Politique

Algérie-France : les appareils militaires français de nouveau autorisés à survoler le territoire

Selon les informations de Jeune Afrique, un Airbus français a reçu l’autorisation de traverser l’espace aérien algérien. Une première après plusieurs mois de suspension sur fond de crise diplomatique entre les deux pays.

Réservé aux abonnés
Par
Mis à jour le 17 février 2022 à 16:21

Le chef d’état-major des armées Thierry Burkhard dans le camp d’Oberhoffen à Haguenau, dans l’est de la France, le 19 janvier 2022. © BERTRAND GUAY/AFP

Dans un message diffusé le 17 février sur les réseaux sociaux, le chef d’état-major français des armées, le général Thierry Burkhard, affirme avoir eu un entretien téléphonique avec son homologue algérien, le général Saïd Chengriha, sans en préciser la date.

À Lire Crise Algérie-France : quelles conséquences pour les opérations au Sahel ?

Au menu des discussions : un exposé du patron de l’armée sur le redéploiement des forces françaises dans la bande sahélo-saharienne et une demande de coopération de l’Algérie pour mener à bien cette « ré-articulation du dispositif ».

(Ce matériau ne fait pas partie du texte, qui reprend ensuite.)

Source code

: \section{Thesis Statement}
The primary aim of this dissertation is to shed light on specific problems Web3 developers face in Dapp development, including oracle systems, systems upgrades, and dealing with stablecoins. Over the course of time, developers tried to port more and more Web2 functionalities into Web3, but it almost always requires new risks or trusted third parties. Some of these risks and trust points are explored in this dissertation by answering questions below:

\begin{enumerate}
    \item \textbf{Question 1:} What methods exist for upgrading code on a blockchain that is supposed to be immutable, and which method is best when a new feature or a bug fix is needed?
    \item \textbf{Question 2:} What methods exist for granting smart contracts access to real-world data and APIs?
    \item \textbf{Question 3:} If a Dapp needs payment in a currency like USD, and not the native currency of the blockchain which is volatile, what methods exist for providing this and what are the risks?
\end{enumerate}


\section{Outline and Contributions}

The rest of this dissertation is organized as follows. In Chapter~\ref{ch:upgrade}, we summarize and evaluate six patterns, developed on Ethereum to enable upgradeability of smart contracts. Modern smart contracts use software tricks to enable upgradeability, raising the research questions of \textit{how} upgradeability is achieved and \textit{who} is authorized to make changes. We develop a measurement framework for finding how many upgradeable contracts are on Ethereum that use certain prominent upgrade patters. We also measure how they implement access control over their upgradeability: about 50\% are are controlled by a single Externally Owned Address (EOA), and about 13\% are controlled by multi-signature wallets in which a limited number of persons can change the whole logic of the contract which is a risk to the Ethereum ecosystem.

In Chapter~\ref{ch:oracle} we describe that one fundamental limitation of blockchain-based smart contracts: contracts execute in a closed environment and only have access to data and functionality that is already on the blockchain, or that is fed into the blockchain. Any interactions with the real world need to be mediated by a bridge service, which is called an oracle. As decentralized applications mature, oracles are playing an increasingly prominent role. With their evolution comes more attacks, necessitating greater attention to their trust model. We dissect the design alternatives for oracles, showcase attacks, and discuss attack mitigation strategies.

Après le rappel de son ambassadeur à Paris en octobre 2021, Alger avait décidé de fermer son espace aérien aux avions militaires français, ce qui a compliqué la logistique des forces hexagonales engagées au Sahel.

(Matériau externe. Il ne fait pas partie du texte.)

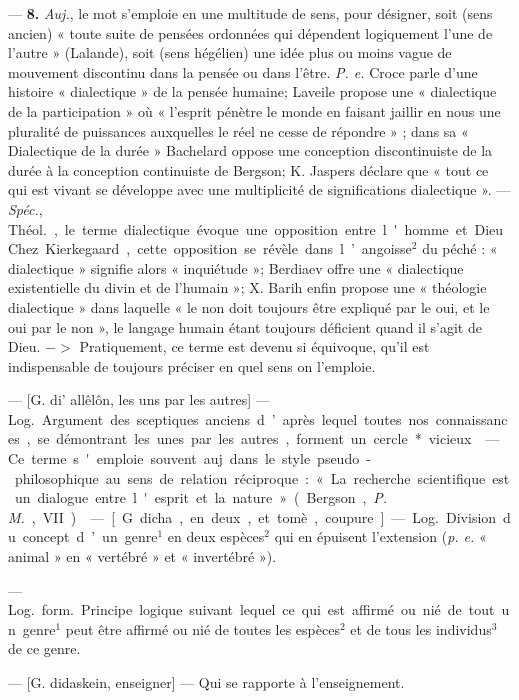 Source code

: \begin{itemize}[leftmargin=1cm, label=, itemsep=1pt]
— {\bf 8.} {\it Auj.}, le mot s'emploie en
une multitude de sens, pour désigner, soit (sens ancien) « toute suite
de pensées ordonnées qui dépendent
logiquement l’une de l’autre » (Lalande), soit (sens hégélien) une idée
plus ou moins vague de mouvement
discontinu dans la pensée ou dans
l’être. {\it P. e.} Croce parle d’une histoire
« dialectique » de la pensée humaine;
Laveile propose une « dialectique de
la participation » où « l'esprit pénètre
le monde en faisant jaillir en nous
une pluralité de puissances auxquelles le réel ne cesse de répondre » ;
dans sa « Dialectique de la durée »
Bachelard oppose une conception
discontinuiste de la durée à la conception continuiste de Bergson;
K. Jaspers déclare que « tout ce qui
est vivant se développe avec une
multiplicité de significations dialectique ». — {\it Spéc.}, \si{Théol.}, le terme
dialectique évoque une opposition
entre l'homme et Dieu. Chez Kierkegaard, cette opposition se révèle
dans l’angoisse$^2$ du péché : « dialectique » signifie alors « inquiétude »;
Berdiaev offre une « dialectique
existentielle du divin et de l’humain »; X. Barih enfin propose une
« théologie dialectique » dans laquelle « le non doit toujours être
expliqué par le oui, et le oui par le
non », le langage humain étant toujours déficient quand il s’agit de
Dieu. $->$ Pratiquement, ce terme
est devenu si équivoque, qu'il est
indispensable de toujours préciser
en quel sens on l’emploie.

 — [G. di’ allêlôn, les uns par les
autres] — \si{Log.} Argument des
sceptiques anciens d’après lequel
toutes nos connaissances, se démontrant les unes par les autres, forment un cercle* vicieux.

 — Ce terme s'emploie souvent auj. dans le style pseudo-philosophique au sens de relation réciproque : « La recherche scientifique
est un dialogue entre l'esprit et la
nature » (Bergson, {\it P. M.}, VII).

 — [G. dicha, en deux, et
tomè, coupure] — \si{Log.} Division
du concept d’un genre$^1$ en deux espèces$^2$ qui en épuisent l’extension
({\it p. e.} « animal » en « vertébré » et
« invertébré »).

 — \si{Log.}
\si{form.} Principe logique suivant lequel ce qui est affirmé ou nié de
tout un genre$^1$ peut être affirmé ou
nié de toutes les espèces$^2$ et de tous
les individus$^3$ de ce genre.

 — [G. didaskein, enseigner]
— Qui se rapporte à l’enseignement.


\end{itemize}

Vingt-quatre heures avant le tweet

Or, selon nos informations, vingt-quatre heures avant le tweet du chef d’état-major français, un Airbus A330 MRTT ravitailleur de l’armée de l’air française a décollé de Marseille. Après une attente d’une trentaine de minutes en bordure de l’espace aérien algérien, il a reçu l’autorisation de le traverser – un fait inédit depuis cinq mois.

L’appareil a rejoint la base aérienne de Niamey, avant de regagner la France le lendemain accompagné de chasseurs Mirage 2000, dans le contexte de la fin de l’opération Barkhane.

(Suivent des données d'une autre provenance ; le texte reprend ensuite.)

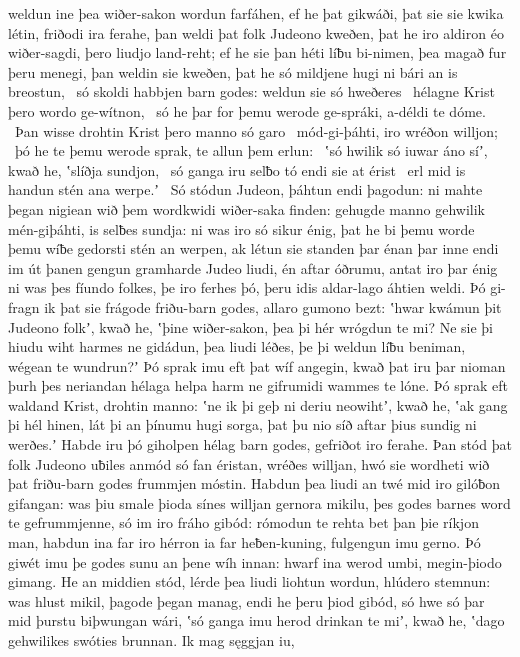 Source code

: weldun ine þea wiðer-sakon wordun farfáhen,
ef he þat gikwáði, þat sie sie kwika létin,
friðodi ira ferahe, þan weldi þat folk Judeono
kweðen, þat he iro aldiron éo wiðer-sagdi,
þero liudjo land-reht; ef he sie þan héti líƀu bi-nimen,
þea magað fur þeru menegi, þan weldin sie kweðen, þat he só mildjene hugi
ni bári an is breostun, \hld\ só skoldi habbjen barn godes:
weldun sie só hweðeres \hld\ hélagne Krist
þero wordo ge-wítnon, \hld\ só he þar for þemu werode ge-spráki,
a-déldi te dóme. \hld\ Þan wisse drohtin Krist
þero manno só garo \hld\ mód-gi-þáhti,
iro wréðon willjon; \hld\ þó he te þemu werode sprak,
te allun þem erlun: \hld\ ʽsó hwilik só iuwar áno síʼ, kwað he,
ʽslíðja sundjon, \hld\ só ganga iru selƀo tó
endi sie at érist \hld\ erl mid is handun
stén ana werpe.ʼ \hld\ Só stódun Judeon,
þáhtun endi þagodun: ni mahte þegan nigiean
wið þem wordkwidi wiðer-saka finden:
gehugde manno gehwilik mén-giþáhti,
is selƀes sundja: ni was iro só sikur énig,
þat he bi þemu worde þemu wíƀe gedorsti
stén an werpen, ak létun sie standen þar
énan þar inne endi im út þanen
gengun gramharde Judeo liudi,
én aftar óðrumu, antat iro þar énig ni was
þes fíundo folkes, þe iro ferhes þó,
þeru idis aldar-lago áhtien weldi.
Þó gi-fragn ik þat sie frágode friðu-barn godes,
allaro gumono bezt: ʽhwar kwámun þit Judeono folkʼ, kwað he,
ʽþine wiðer-sakon, þea þi hér wrógdun te mi?
Ne sie þi hiudu wiht harmes ne gidádun,
þea liudi léðes, þe þi weldun líƀu beniman,
wégean te wundrun?ʼ Þó sprak imu eft þat wíf angegin,
kwað þat iru þar nioman þurh þes neriandan
hélaga helpa harm ne gifrumidi
wammes te lóne. Þó sprak eft waldand Krist,
drohtin manno: ʽne ik þi geþ ni deriu neowihtʼ, kwað he,
ʽak gang þi hél hinen, lát þi an þínumu hugi sorga,
þat þu nio síð aftar þius sundig ni werðes.ʼ
Habde iru þó giholpen hélag barn godes,
gefriðot iro ferahe. Þan stód þat folk Judeono
uƀiles anmód só fan éristan,
wréðes willjan, hwó sie wordheti
wið þat friðu-barn godes frummjen móstin.
Habdun þea liudi an twé mid iro gilóƀon gifangan:
was þiu smale þioda sínes willjan
gernora mikilu, þes godes barnes word
te gefrummjenne, só im iro fráho gibód:
rómodun te rehta bet þan þie ríkjon man,
habdun ina far iro hérron ia far heƀen-kuning,
fulgengun imu gerno. Þó giwét imu þe godes sunu
an þene wíh innan: hwarf ina werod umbi,
megin-þiodo gimang. He an middien stód,
lérde þea liudi liohtun wordun,
hlúdero stemnun: was hlust mikil,
þagode þegan manag, endi he þeru þiod gibód,
só hwe só þar mid þurstu biþwungan wári,
ʽsó ganga imu herod drinkan te miʼ, kwað he, ʽdago gehwilikes
swóties brunnan. Ik mag sęggjan iu,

À Lire Côte d’Ivoire : la réorganisation du dispositif militaire français au Sahel s’accélère

Toujours d’après nos informations, c’est l’appel téléphonique du général Burkhard, vraisemblablement passé le 15 février, qui a permis la reprise des vols à travers l’espace aérien algérien. Lors de cette discussion, il a aussi été question de la reprise de la coopération militaire entre les deux pays.

L’un des axes de cette coopération, selon des proches de l’état-major français, est de s’appuyer sur l’exercice naval conjoint Raïs Hamidou, dont la dernière édition remonte à septembre, pour matérialiser l’interopérabilité et l’échange d’expertises entre les deux marines.

Après plusieurs mois de crise sur fond de différend mémoriel entre les deux pays, l’Algérie et la France rétablissent les ponts depuis quelques semaines. L’ambassadeur Antar Daoud a ainsi regagné son poste dans la capitale française le 5 janvier, et l’hommage, le 8 février, du président Emmanuel Macron aux victimes du massacre du métro de Charonne en 1962 a été apprécié à Alger.